Determine how many lines in the records below include the word "validation" and output that number alone.

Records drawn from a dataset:

----

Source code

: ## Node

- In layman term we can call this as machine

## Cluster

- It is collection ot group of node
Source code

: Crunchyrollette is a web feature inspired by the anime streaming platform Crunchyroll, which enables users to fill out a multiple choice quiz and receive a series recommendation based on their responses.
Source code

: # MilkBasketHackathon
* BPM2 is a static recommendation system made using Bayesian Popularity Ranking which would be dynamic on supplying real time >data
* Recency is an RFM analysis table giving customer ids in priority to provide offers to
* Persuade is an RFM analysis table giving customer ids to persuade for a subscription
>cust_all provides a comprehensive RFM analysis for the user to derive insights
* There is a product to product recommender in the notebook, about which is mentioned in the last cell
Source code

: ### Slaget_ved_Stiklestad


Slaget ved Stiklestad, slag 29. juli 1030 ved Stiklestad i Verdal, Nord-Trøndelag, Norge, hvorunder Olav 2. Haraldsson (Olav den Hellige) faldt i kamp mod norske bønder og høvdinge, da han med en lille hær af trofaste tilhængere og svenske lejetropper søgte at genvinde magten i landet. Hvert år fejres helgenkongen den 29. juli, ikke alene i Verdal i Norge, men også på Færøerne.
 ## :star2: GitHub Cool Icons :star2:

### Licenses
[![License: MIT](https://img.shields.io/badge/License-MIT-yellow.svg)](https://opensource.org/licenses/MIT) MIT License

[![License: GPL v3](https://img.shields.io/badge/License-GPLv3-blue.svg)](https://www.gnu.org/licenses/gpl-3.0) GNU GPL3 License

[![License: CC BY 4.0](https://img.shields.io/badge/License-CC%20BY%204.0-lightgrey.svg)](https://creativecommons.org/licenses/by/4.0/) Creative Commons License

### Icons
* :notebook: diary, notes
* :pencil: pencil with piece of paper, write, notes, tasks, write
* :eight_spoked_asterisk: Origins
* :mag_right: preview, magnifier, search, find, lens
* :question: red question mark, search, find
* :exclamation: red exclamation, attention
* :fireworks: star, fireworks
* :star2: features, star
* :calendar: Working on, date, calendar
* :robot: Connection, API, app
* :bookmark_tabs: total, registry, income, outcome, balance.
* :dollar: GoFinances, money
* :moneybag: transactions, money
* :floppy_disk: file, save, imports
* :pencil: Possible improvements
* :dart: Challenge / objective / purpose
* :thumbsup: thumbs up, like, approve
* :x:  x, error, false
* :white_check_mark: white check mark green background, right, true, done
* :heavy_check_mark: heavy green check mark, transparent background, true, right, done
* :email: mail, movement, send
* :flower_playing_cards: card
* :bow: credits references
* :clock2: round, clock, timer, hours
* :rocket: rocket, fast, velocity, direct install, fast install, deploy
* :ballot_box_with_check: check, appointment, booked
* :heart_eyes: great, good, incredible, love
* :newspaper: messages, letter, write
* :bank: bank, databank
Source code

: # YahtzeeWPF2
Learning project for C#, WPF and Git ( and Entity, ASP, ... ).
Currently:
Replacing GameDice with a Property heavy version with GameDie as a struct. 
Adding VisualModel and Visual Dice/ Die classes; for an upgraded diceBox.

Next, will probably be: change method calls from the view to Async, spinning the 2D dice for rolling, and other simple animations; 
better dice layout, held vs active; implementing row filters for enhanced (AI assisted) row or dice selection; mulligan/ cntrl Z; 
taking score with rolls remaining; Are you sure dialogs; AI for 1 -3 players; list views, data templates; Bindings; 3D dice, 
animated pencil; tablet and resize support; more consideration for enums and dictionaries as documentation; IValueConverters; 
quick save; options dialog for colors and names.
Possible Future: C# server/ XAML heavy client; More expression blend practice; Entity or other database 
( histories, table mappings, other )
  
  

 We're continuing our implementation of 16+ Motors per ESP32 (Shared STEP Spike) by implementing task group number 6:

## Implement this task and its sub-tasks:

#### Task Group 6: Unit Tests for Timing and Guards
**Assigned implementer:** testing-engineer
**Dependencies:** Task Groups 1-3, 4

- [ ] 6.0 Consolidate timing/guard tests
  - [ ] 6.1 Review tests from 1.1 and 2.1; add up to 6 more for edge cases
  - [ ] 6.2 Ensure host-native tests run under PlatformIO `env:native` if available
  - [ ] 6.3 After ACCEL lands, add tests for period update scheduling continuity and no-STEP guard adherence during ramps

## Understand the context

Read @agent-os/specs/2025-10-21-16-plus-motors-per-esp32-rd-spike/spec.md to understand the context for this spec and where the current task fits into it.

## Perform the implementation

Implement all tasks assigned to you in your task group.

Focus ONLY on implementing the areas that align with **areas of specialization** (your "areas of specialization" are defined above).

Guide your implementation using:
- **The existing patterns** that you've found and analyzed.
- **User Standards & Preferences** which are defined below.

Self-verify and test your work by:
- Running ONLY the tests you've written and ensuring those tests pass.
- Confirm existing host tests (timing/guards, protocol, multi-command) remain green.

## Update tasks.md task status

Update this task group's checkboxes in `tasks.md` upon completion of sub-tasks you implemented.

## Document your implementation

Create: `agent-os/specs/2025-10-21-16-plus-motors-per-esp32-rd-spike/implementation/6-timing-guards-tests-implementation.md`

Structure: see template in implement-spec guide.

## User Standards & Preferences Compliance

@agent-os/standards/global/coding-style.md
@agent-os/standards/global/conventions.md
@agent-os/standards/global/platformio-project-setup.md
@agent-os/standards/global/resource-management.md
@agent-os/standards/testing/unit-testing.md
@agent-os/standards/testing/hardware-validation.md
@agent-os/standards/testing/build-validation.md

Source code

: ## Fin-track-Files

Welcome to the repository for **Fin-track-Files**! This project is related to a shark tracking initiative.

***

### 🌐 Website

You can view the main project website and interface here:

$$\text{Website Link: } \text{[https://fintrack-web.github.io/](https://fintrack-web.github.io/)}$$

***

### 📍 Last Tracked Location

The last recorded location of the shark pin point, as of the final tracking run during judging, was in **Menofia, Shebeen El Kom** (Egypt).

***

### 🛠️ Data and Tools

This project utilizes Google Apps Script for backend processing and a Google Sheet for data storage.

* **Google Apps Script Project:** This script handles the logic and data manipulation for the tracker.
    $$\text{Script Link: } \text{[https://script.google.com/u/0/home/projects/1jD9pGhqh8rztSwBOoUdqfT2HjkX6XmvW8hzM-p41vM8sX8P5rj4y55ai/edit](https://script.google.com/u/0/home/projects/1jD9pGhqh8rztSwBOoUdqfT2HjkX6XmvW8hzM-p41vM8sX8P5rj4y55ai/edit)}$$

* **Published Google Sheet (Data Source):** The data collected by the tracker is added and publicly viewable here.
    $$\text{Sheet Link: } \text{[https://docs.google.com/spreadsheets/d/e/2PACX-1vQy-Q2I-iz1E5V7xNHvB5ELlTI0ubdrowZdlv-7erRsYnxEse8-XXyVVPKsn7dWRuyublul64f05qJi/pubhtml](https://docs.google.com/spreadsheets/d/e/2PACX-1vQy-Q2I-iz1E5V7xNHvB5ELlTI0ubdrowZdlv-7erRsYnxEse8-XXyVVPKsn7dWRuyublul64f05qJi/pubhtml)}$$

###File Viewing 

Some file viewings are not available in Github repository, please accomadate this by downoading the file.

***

----

▸ **OUTPUT BELOW**:
2